Commanders and leaders
- Murad II Şehabeddin Pasha: Prijezda

Casualties and losses
- Unknown: Heavy casualties of the population of Novo Brdo

= Siege of Novo Brdo (1440–1441) =

Military blockade of Novo Brdo

The siege of Novo Brdo was a military blockade of Novo Brdo, an important fortified mining town in the Serbian Despotate, by the forces of the Ottoman Empire. The siege began in 1440 and lasted until the capture of the fortress on 27 June 1441. During the siege, the Serbian garrison was supported by the local community of citizens of the Republic of Ragusa.

== Background ==

Novo Brdo was one of the largest cities in the Balkans, and because of its rich gold and silver mines it was the most important non-coastal city in the Balkans in the 14th and 15th centuries.

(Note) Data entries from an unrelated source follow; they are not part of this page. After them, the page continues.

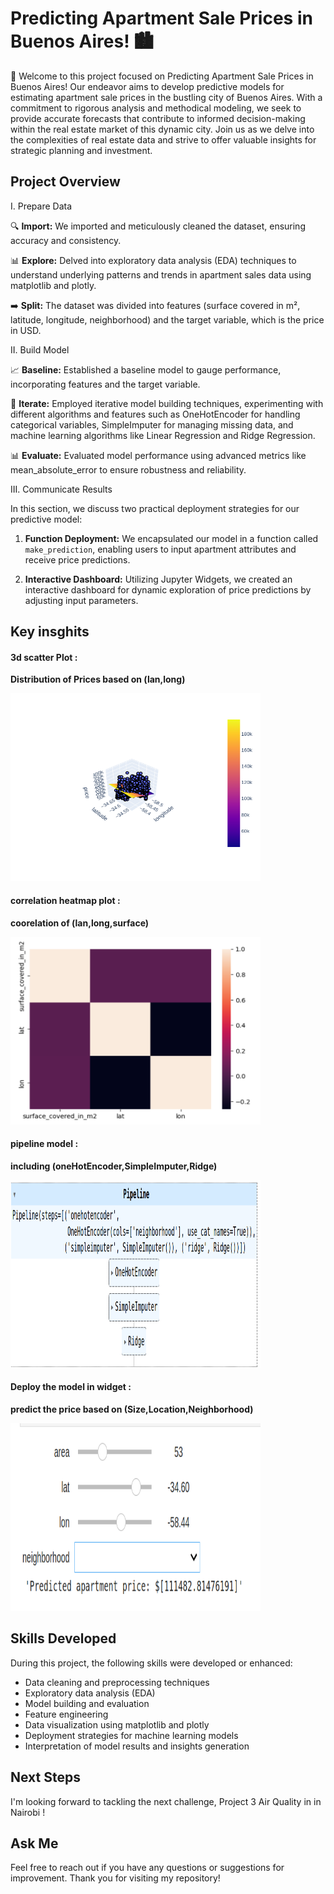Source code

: # Predicting Apartment Sale Prices in Buenos Aires! 🏙️

🚀 Welcome to this project focused on Predicting Apartment Sale Prices in Buenos Aires! Our endeavor aims to develop predictive models for estimating apartment sale prices in the bustling city of Buenos Aires. With a commitment to rigorous analysis and methodical modeling, we seek to provide accurate forecasts that contribute to informed decision-making within the real estate market of this dynamic city. Join us as we delve into the complexities of real estate data and strive to offer valuable insights for strategic planning and investment.

## Project Overview 

I. Prepare Data

🔍 **Import:** We imported and meticulously cleaned the dataset, ensuring accuracy and consistency.

📊 **Explore:** Delved into exploratory data analysis (EDA) techniques to understand underlying patterns and trends in apartment sales data using matplotlib and plotly.

➡️ **Split:** The dataset was divided into features (surface covered in m², latitude, longitude, neighborhood) and the target variable, which is the price in USD.

II. Build Model

📈 **Baseline:** Established a baseline model to gauge performance, incorporating features and the target variable.

🔄 **Iterate:** Employed iterative model building techniques, experimenting with different algorithms and features such as OneHotEncoder for handling categorical variables, SimpleImputer for managing missing data, and machine learning algorithms like Linear Regression and Ridge Regression.

📊 **Evaluate:** Evaluated model performance using advanced metrics like mean_absolute_error to ensure robustness and reliability.

III. Communicate Results

In this section, we discuss two practical deployment strategies for our predictive model:

1. **Function Deployment:** We encapsulated our model in a function called `make_prediction`, enabling users to input apartment attributes and receive price predictions.

2. **Interactive Dashboard:** Utilizing Jupyter Widgets, we created an interactive dashboard for dynamic exploration of price predictions by adjusting input parameters.

## Key insghits 

#### 3d scatter Plot : 
**Distribution of Prices based on (lan,long)**

<img src="images/pr2_2plt.png" alt=" Distribution of Prices based on lan & long " width="400" height="300">

#### correlation heatmap plot :
**coorelation of (lan,long,surface)**

<img src="images/pr2_4coor.png" alt="coorelation of lan,long, surface coverd in m2" width="400" height="300">

#### pipeline model : 
**including (oneHotEncoder,SimpleImputer,Ridge)**

<img src="images/pr2_1Model.png" alt="pipeline model" width="400" height="300">

#### Deploy the model in widget : 
**predict the price based on (Size,Location,Neighborhood)**

<img src="images/pr2_3widg.png" alt="predict price on widget" width="400" height="300">

## Skills Developed

During this project, the following skills were developed or enhanced:
- Data cleaning and preprocessing techniques
- Exploratory data analysis (EDA)
- Model building and evaluation
- Feature engineering
- Data visualization using matplotlib and plotly
- Deployment strategies for machine learning models
- Interpretation of model results and insights generation

## Next Steps

I'm looking forward to tackling the next challenge, Project 3 Air Quality in in Nairobi !

## Ask Me 

Feel free to reach out if you have any questions or suggestions for improvement. Thank you for visiting my repository!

The Ottomans besieged it without success in 1412 and in 1427 using cannons they'd constructed for the 1422 siege of Constantinople.

In 1439, Ottoman forces led by Sultan Murad II attacked the Serbian Despotate. Serbian Despot Đurađ Branković fled to Hungary to seek support for the defense of his realm, organized by his son Grgur. During the siege of Smederevo (the Despotate's capital city) in 1439, Murad II ordered the marcher-lord Ishak-Beg, who was returning from the hajj pilgrimage to Mecca, to join forces with Hadım Şehabeddin and besiege Novo Brdo.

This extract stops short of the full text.